[Start of section]

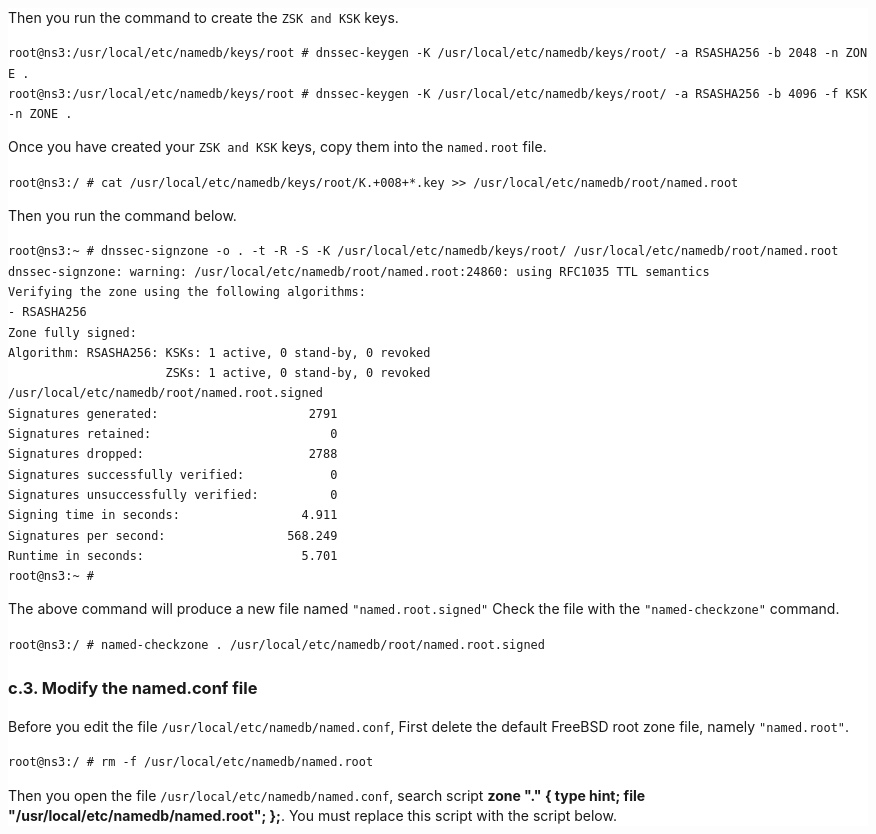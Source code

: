 Then you run the command to create the `ZSK and KSK` keys.

```
root@ns3:/usr/local/etc/namedb/keys/root # dnssec-keygen -K /usr/local/etc/namedb/keys/root/ -a RSASHA256 -b 2048 -n ZONE .
root@ns3:/usr/local/etc/namedb/keys/root # dnssec-keygen -K /usr/local/etc/namedb/keys/root/ -a RSASHA256 -b 4096 -f KSK  -n ZONE .
```

Once you have created your `ZSK and KSK` keys, copy them into the `named.root` file.

```
root@ns3:/ # cat /usr/local/etc/namedb/keys/root/K.+008+*.key >> /usr/local/etc/namedb/root/named.root
```

Then you run the command below.

```
root@ns3:~ # dnssec-signzone -o . -t -R -S -K /usr/local/etc/namedb/keys/root/ /usr/local/etc/namedb/root/named.root
dnssec-signzone: warning: /usr/local/etc/namedb/root/named.root:24860: using RFC1035 TTL semantics
Verifying the zone using the following algorithms:
- RSASHA256
Zone fully signed:
Algorithm: RSASHA256: KSKs: 1 active, 0 stand-by, 0 revoked
                      ZSKs: 1 active, 0 stand-by, 0 revoked
/usr/local/etc/namedb/root/named.root.signed
Signatures generated:                     2791
Signatures retained:                         0
Signatures dropped:                       2788
Signatures successfully verified:            0
Signatures unsuccessfully verified:          0
Signing time in seconds:                 4.911
Signatures per second:                 568.249
Runtime in seconds:                      5.701
root@ns3:~ #
```

The above command will produce a new file named `"named.root.signed"` Check the file with the `"named-checkzone"` command.

```
root@ns3:/ # named-checkzone . /usr/local/etc/namedb/root/named.root.signed
```

### c.3. Modify the named.conf file

Before you edit the file `/usr/local/etc/namedb/named.conf`, First delete the default FreeBSD root zone file, namely `"named.root"`.

```
root@ns3:/ # rm -f /usr/local/etc/namedb/named.root
```

Then you open the file `/usr/local/etc/namedb/named.conf`, search script **zone "." { type hint; file "/usr/local/etc/namedb/named.root"; };**. You must replace this script with the script below.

[End of section]

-- About this task --
From the records above, count the lines that contain "dnssec". Only the number should be written.

-- Response to this exercise --
4